In the 1960s, Thomas Starzl started doing liver transplantation in Denver, Colorado, USA. He was successful, technically, but unfortunately, some of the patients did not survive, so there was a pause. However, in 1984, liver transplantation was accepted by the National Institute of Health (NIH) as a clinical treatment. The problem that children faced before, when transplantation had just started, was that they could only receive whole livers as grafts. This meant that a lot of children died while on the waiting list, as they could not get the right size graft. So, when the techniques to reduce the whole liver to fit in a child, and subsequently splitting one liver for two patients got established, that made a big difference in reducing wait list mortality.
At the same time, we began to consider who needed a transplant. Previously, we were only doing transplants for children who were going to die in a few months’ time, but as a result of the improved transplantation survival rates, we became more liberal. Quality of life became one of the factors when we started deciding who qualified for liver transplantation. If the child was suffering from extreme itch, or if medicines were not helping the child, then they were accepted for transplantation. Then, as we gained more experience, we became even more liberal; previously, we excluded children at high risk, for example, if they had a cardiac problem. Afterwards, even those at high risk could get a liver transplantation. However, the big breakthrough was for children with liver cancer. Previously, the mortality rate for children with liver cancer was >90%. After transplantation was introduced, the survival rate became >90%. We introduced transplantation because chemotherapy was not enough in itself in eradicating the tumour, or making the tumour resectable.

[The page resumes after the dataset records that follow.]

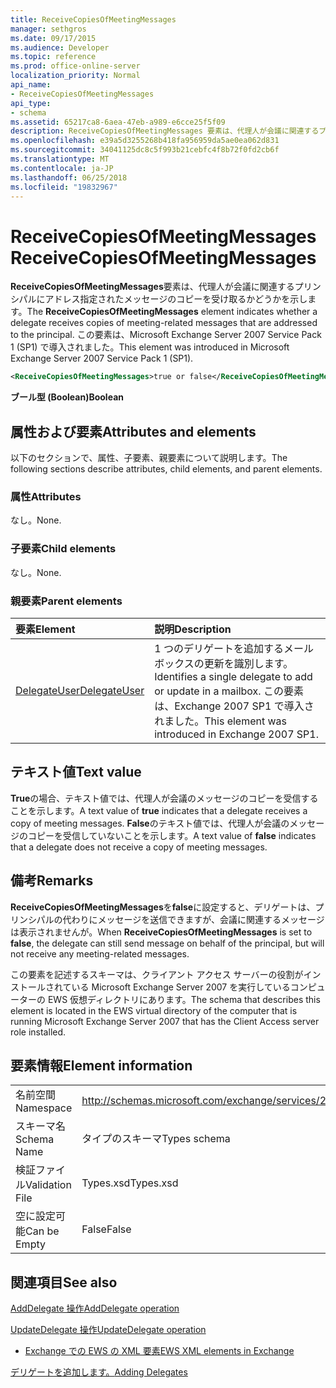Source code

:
 ```yaml
---
title: ReceiveCopiesOfMeetingMessages
manager: sethgros
ms.date: 09/17/2015
ms.audience: Developer
ms.topic: reference
ms.prod: office-online-server
localization_priority: Normal
api_name:
- ReceiveCopiesOfMeetingMessages
api_type:
- schema
ms.assetid: 65217ca8-6aea-47eb-a989-e6cce25f5f09
description: ReceiveCopiesOfMeetingMessages 要素は、代理人が会議に関連するプリンシパルにアドレス指定されたメッセージのコピーを受け取るかどうかを示します。 この要素は、Microsoft Exchange Server 2007 Service Pack 1 (SP1) で導入されました。
ms.openlocfilehash: e39a5d3255268b418fa956959da5ae0ea062d831
ms.sourcegitcommit: 34041125dc8c5f993b21cebfc4f8b72f0fd2cb6f
ms.translationtype: MT
ms.contentlocale: ja-JP
ms.lasthandoff: 06/25/2018
ms.locfileid: "19832967"
---
```

# <a name="receivecopiesofmeetingmessages"></a><span data-ttu-id="39cd1-104">ReceiveCopiesOfMeetingMessages</span><span class="sxs-lookup"><span data-stu-id="39cd1-104">ReceiveCopiesOfMeetingMessages</span></span>

<span data-ttu-id="39cd1-105">**ReceiveCopiesOfMeetingMessages**要素は、代理人が会議に関連するプリンシパルにアドレス指定されたメッセージのコピーを受け取るかどうかを示します。</span><span class="sxs-lookup"><span data-stu-id="39cd1-105">The **ReceiveCopiesOfMeetingMessages** element indicates whether a delegate receives copies of meeting-related messages that are addressed to the principal.</span></span> <span data-ttu-id="39cd1-106">この要素は、Microsoft Exchange Server 2007 Service Pack 1 (SP1) で導入されました。</span><span class="sxs-lookup"><span data-stu-id="39cd1-106">This element was introduced in Microsoft Exchange Server 2007 Service Pack 1 (SP1).</span></span> 
  
```xml
<ReceiveCopiesOfMeetingMessages>true or false</ReceiveCopiesOfMeetingMessages>
```

 <span data-ttu-id="39cd1-107">**ブール型 (Boolean)**</span><span class="sxs-lookup"><span data-stu-id="39cd1-107">**Boolean**</span></span>
## <a name="attributes-and-elements"></a><span data-ttu-id="39cd1-108">属性および要素</span><span class="sxs-lookup"><span data-stu-id="39cd1-108">Attributes and elements</span></span>

<span data-ttu-id="39cd1-109">以下のセクションで、属性、子要素、親要素について説明します。</span><span class="sxs-lookup"><span data-stu-id="39cd1-109">The following sections describe attributes, child elements, and parent elements.</span></span>
  
### <a name="attributes"></a><span data-ttu-id="39cd1-110">属性</span><span class="sxs-lookup"><span data-stu-id="39cd1-110">Attributes</span></span>

<span data-ttu-id="39cd1-111">なし。</span><span class="sxs-lookup"><span data-stu-id="39cd1-111">None.</span></span>
  
### <a name="child-elements"></a><span data-ttu-id="39cd1-112">子要素</span><span class="sxs-lookup"><span data-stu-id="39cd1-112">Child elements</span></span>

<span data-ttu-id="39cd1-113">なし。</span><span class="sxs-lookup"><span data-stu-id="39cd1-113">None.</span></span>
  
### <a name="parent-elements"></a><span data-ttu-id="39cd1-114">親要素</span><span class="sxs-lookup"><span data-stu-id="39cd1-114">Parent elements</span></span>

|<span data-ttu-id="39cd1-115">**要素**</span><span class="sxs-lookup"><span data-stu-id="39cd1-115">**Element**</span></span>|<span data-ttu-id="39cd1-116">**説明**</span><span class="sxs-lookup"><span data-stu-id="39cd1-116">**Description**</span></span>|
|:-----|:-----|
|[<span data-ttu-id="39cd1-117">DelegateUser</span><span class="sxs-lookup"><span data-stu-id="39cd1-117">DelegateUser</span></span>](delegateuser.md) <br/> |<span data-ttu-id="39cd1-118">1 つのデリゲートを追加するメールボックスの更新を識別します。</span><span class="sxs-lookup"><span data-stu-id="39cd1-118">Identifies a single delegate to add or update in a mailbox.</span></span> <span data-ttu-id="39cd1-119">この要素は、Exchange 2007 SP1 で導入されました。</span><span class="sxs-lookup"><span data-stu-id="39cd1-119">This element was introduced in Exchange 2007 SP1.</span></span>  <br/> |
   
## <a name="text-value"></a><span data-ttu-id="39cd1-120">テキスト値</span><span class="sxs-lookup"><span data-stu-id="39cd1-120">Text value</span></span>

<span data-ttu-id="39cd1-121">**True**の場合、テキスト値では、代理人が会議のメッセージのコピーを受信することを示します。</span><span class="sxs-lookup"><span data-stu-id="39cd1-121">A text value of **true** indicates that a delegate receives a copy of meeting messages.</span></span> <span data-ttu-id="39cd1-122">**False**のテキスト値では、代理人が会議のメッセージのコピーを受信していないことを示します。</span><span class="sxs-lookup"><span data-stu-id="39cd1-122">A text value of **false** indicates that a delegate does not receive a copy of meeting messages.</span></span> 
  
## <a name="remarks"></a><span data-ttu-id="39cd1-123">備考</span><span class="sxs-lookup"><span data-stu-id="39cd1-123">Remarks</span></span>

<span data-ttu-id="39cd1-124">**ReceiveCopiesOfMeetingMessages**を**false**に設定すると、デリゲートは、プリンシパルの代わりにメッセージを送信できますが、会議に関連するメッセージは表示されませんが。</span><span class="sxs-lookup"><span data-stu-id="39cd1-124">When **ReceiveCopiesOfMeetingMessages** is set to **false**, the delegate can still send message on behalf of the principal, but will not receive any meeting-related messages.</span></span>
  
<span data-ttu-id="39cd1-125">この要素を記述するスキーマは、クライアント アクセス サーバーの役割がインストールされている Microsoft Exchange Server 2007 を実行しているコンピューターの EWS 仮想ディレクトリにあります。</span><span class="sxs-lookup"><span data-stu-id="39cd1-125">The schema that describes this element is located in the EWS virtual directory of the computer that is running Microsoft Exchange Server 2007 that has the Client Access server role installed.</span></span>
  
## <a name="element-information"></a><span data-ttu-id="39cd1-126">要素情報</span><span class="sxs-lookup"><span data-stu-id="39cd1-126">Element information</span></span>

|||
|:-----|:-----|
|<span data-ttu-id="39cd1-127">名前空間</span><span class="sxs-lookup"><span data-stu-id="39cd1-127">Namespace</span></span>  <br/> |http://schemas.microsoft.com/exchange/services/2006/types  <br/> |
|<span data-ttu-id="39cd1-128">スキーマ名</span><span class="sxs-lookup"><span data-stu-id="39cd1-128">Schema Name</span></span>  <br/> |<span data-ttu-id="39cd1-129">タイプのスキーマ</span><span class="sxs-lookup"><span data-stu-id="39cd1-129">Types schema</span></span>  <br/> |
|<span data-ttu-id="39cd1-130">検証ファイル</span><span class="sxs-lookup"><span data-stu-id="39cd1-130">Validation File</span></span>  <br/> |<span data-ttu-id="39cd1-131">Types.xsd</span><span class="sxs-lookup"><span data-stu-id="39cd1-131">Types.xsd</span></span>  <br/> |
|<span data-ttu-id="39cd1-132">空に設定可能</span><span class="sxs-lookup"><span data-stu-id="39cd1-132">Can be Empty</span></span>  <br/> |<span data-ttu-id="39cd1-133">False</span><span class="sxs-lookup"><span data-stu-id="39cd1-133">False</span></span>  <br/> |
   
## <a name="see-also"></a><span data-ttu-id="39cd1-134">関連項目</span><span class="sxs-lookup"><span data-stu-id="39cd1-134">See also</span></span>



[<span data-ttu-id="39cd1-135">AddDelegate 操作</span><span class="sxs-lookup"><span data-stu-id="39cd1-135">AddDelegate operation</span></span>](adddelegate-operation.md)
  
[<span data-ttu-id="39cd1-136">UpdateDelegate 操作</span><span class="sxs-lookup"><span data-stu-id="39cd1-136">UpdateDelegate operation</span></span>](updatedelegate-operation.md)


- [<span data-ttu-id="39cd1-137">Exchange での EWS の XML 要素</span><span class="sxs-lookup"><span data-stu-id="39cd1-137">EWS XML elements in Exchange</span></span>](ews-xml-elements-in-exchange.md)


[<span data-ttu-id="39cd1-138">デリゲートを追加します。</span><span class="sxs-lookup"><span data-stu-id="39cd1-138">Adding Delegates</span></span>](http://msdn.microsoft.com/library/3a744150-66a3-4a13-9433-793603ba5038%28Office.15%29.aspx)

We then started offering liver transplantations for conditions that are not life-threatening in the short-term, but where treating them could improve the patients’ quality of life. We then started looking at conditions that are not liver-based, but where a problem in the liver causes problems somewhere else. These patients have a liver that looks normal if you do liver tests, but treatment can protect the brain, or protect the kidneys. For example, in conditions like Crigler–Najjar syndrome, patients have to lie under the lights for 12–18 hours per day, sometimes more. Can you imagine the effect of that on somebody’s quality of life? Maybe for a young child, you can leave them, but if they are 10, 15, or 20 years old, what is going to happen? So, that became an indication for liver transplantation. Transplantation over the last 10–15 years has become a very ‘well accepted’ procedure.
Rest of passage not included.